François Englert, Nobel Physicist, Dies at 93

François Englert, Nobel Physicist, Dies at 93

François Englert, the Belgian theoretical physicist and Nobel Prize in Physics laureate of 2013, died at the age of 93 in Uccle near Brussels. He was born in Etterbeek, Belgium, on 6 November 1932, and studied at the Free University of Brussels before completing a PhD in physics in 1959.

François Englert and the Higgs Mechanism

François Englert and Robert Brout co-authored a 1964 paper on spontaneous symmetry breaking in quantum field theory. Peter Higgs independently developed a similar idea in the same year, and the combined framework became known as the Brout–Englert–Higgs mechanism. The mechanism explains how elementary particles acquire mass through interaction with a field that permeates the universe. The associated particle is the Higgs boson, which became part of the Standard Model of particle physics after later experimental confirmation.
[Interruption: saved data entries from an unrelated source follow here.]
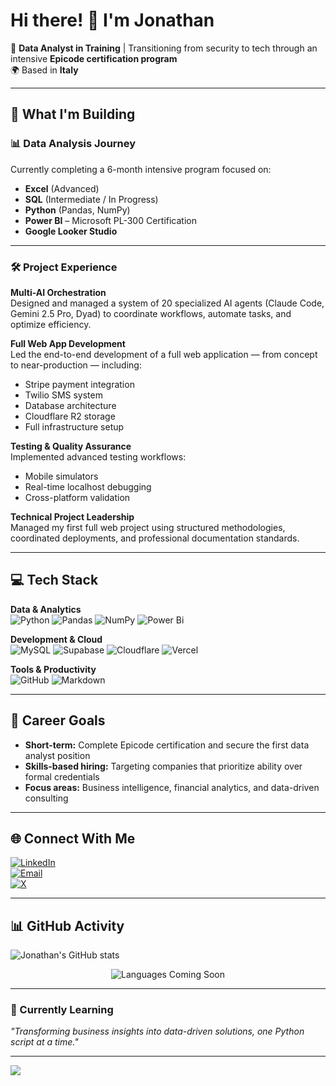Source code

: # Hi there! 👋 I'm Jonathan

🎯 **Data Analyst in Training** | Transitioning from security to tech through an intensive **Epicode certification program**  
🌍 Based in **Italy**

---

## 🚀 What I'm Building

### 📊 **Data Analysis Journey**  
Currently completing a 6-month intensive program focused on:  
- **Excel** (Advanced)  
- **SQL** (Intermediate / In Progress)  
- **Python** (Pandas, NumPy)  
- **Power BI** – Microsoft PL-300 Certification  
- **Google Looker Studio**

---

### 🛠️ Project Experience  

**Multi-AI Orchestration**  
Designed and managed a system of 20 specialized AI agents (Claude Code, Gemini 2.5 Pro, Dyad) to coordinate workflows, automate tasks, and optimize efficiency.  

**Full Web App Development**  
Led the end-to-end development of a full web application — from concept to near-production — including:  
- Stripe payment integration  
- Twilio SMS system  
- Database architecture  
- Cloudflare R2 storage  
- Full infrastructure setup  

**Testing & Quality Assurance**  
Implemented advanced testing workflows:  
- Mobile simulators  
- Real-time localhost debugging  
- Cross-platform validation  

**Technical Project Leadership**  
Managed my first full web project using structured methodologies, coordinated deployments, and professional documentation standards.  

---

## 💻 Tech Stack

**Data & Analytics**  
![Python](https://img.shields.io/badge/python-3670A0?style=for-the-badge&logo=python&logoColor=ffdd54)
![Pandas](https://img.shields.io/badge/pandas-%23150458.svg?style=for-the-badge&logo=pandas&logoColor=white)
![NumPy](https://img.shields.io/badge/numpy-%23013243.svg?style=for-the-badge&logo=numpy&logoColor=white)
![Power Bi](https://img.shields.io/badge/power_bi-F2C811?style=for-the-badge&logo=powerbi&logoColor=black)

**Development & Cloud**  
![MySQL](https://img.shields.io/badge/mysql-4479A1.svg?style=for-the-badge&logo=mysql&logoColor=white)
![Supabase](https://img.shields.io/badge/Supabase-3ECF8E?style=for-the-badge&logo=supabase&logoColor=white)
![Cloudflare](https://img.shields.io/badge/Cloudflare-F38020?style=for-the-badge&logo=Cloudflare&logoColor=white)
![Vercel](https://img.shields.io/badge/vercel-%23000000.svg?style=for-the-badge&logo=vercel&logoColor=white)

**Tools & Productivity**  
![GitHub](https://img.shields.io/badge/github-%23121011.svg?style=for-the-badge&logo=github&logoColor=white)
![Markdown](https://img.shields.io/badge/markdown-%23000000.svg?style=for-the-badge&logo=markdown&logoColor=white)

---

## 🎯 Career Goals

- **Short-term:** Complete Epicode certification and secure the first data analyst position  
- **Skills-based hiring:** Targeting companies that prioritize ability over formal credentials  
- **Focus areas:** Business intelligence, financial analytics, and data-driven consulting  

---

## 🌐 Connect With Me

[![LinkedIn](https://img.shields.io/badge/LinkedIn-%230077B5.svg?logo=linkedin&logoColor=white)](https://linkedin.com/in/jonathan-santhanam)  
[![Email](https://img.shields.io/badge/Email-D14836?logo=gmail&logoColor=white)](mailto:jonathan.santhanam@gmail.com)  
[![X](https://img.shields.io/badge/X-black.svg?logo=X&logoColor=white)](https://x.com/@JonSa80)

---

## 📊 GitHub Activity

![Jonathan's GitHub stats](https://github-readme-stats.vercel.app/api?username=JonathanSanthanam&show_icons=true&theme=vue-dark&hide_border=false&include_all_commits=false&count_private=false)

<div align="center">
  <img src="https://img.shields.io/badge/Languages-Coming%20Soon-blue?style=for-the-badge&logo=github&logoColor=white" alt="Languages Coming Soon"/>
</div>

---

### 💭 Currently Learning  
*"Transforming business insights into data-driven solutions, one Python script at a time."*

---

[![](https://visitcount.itsvg.in/api?id=JonathanSanthanam&icon=0&color=0)](https://visitcount.itsvg.in)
Standard Model and Electroweak Theory

The Standard Model is the theory of fundamental particles and three of the four fundamental forces: electromagnetic, weak and strong interactions. The electroweak theory unifies electromagnetic and weak interactions, and the Higgs mechanism resolves the mass problem for the bosons that mediate weak interactions. Englert worked at Cornell University with Robert Brout before returning to Belgium and continuing research at the Free University of Brussels. His work formed part of the theoretical basis used in modern particle physics and in the development of gauge field theory.

Academic Background and Wartime Childhood

Englert came from a Jewish family of Polish origin and spent part of his childhood in hiding during the Second World War. He lived under a false identity in several Belgian towns, including Dinant, Lustin, Stoumont and Annevoie-Rouillon, until the Liberation of Belgium. He graduated in electromechanical engineering from the Free University of Brussels in 1955 and completed his doctorate in physics in 1959. He later became one of the key figures associated with theoretical particle physics in Belgium.

Important Facts for Exams

  • François Englert shared the 2013 Nobel Prize in Physics with Peter Higgs.
  • The Higgs boson was experimentally confirmed at CERN in 2012 by the Large Hadron Collider.
  • The Brout–Englert–Higgs mechanism is linked to spontaneous symmetry breaking in quantum field theory.
  • The Standard Model describes elementary particles and three fundamental forces: electromagnetic, weak and strong.

François Englert was born in 1932 and died in 2026 at the age of 93. The Free University of Brussels and Cornell University were central institutions in his academic career.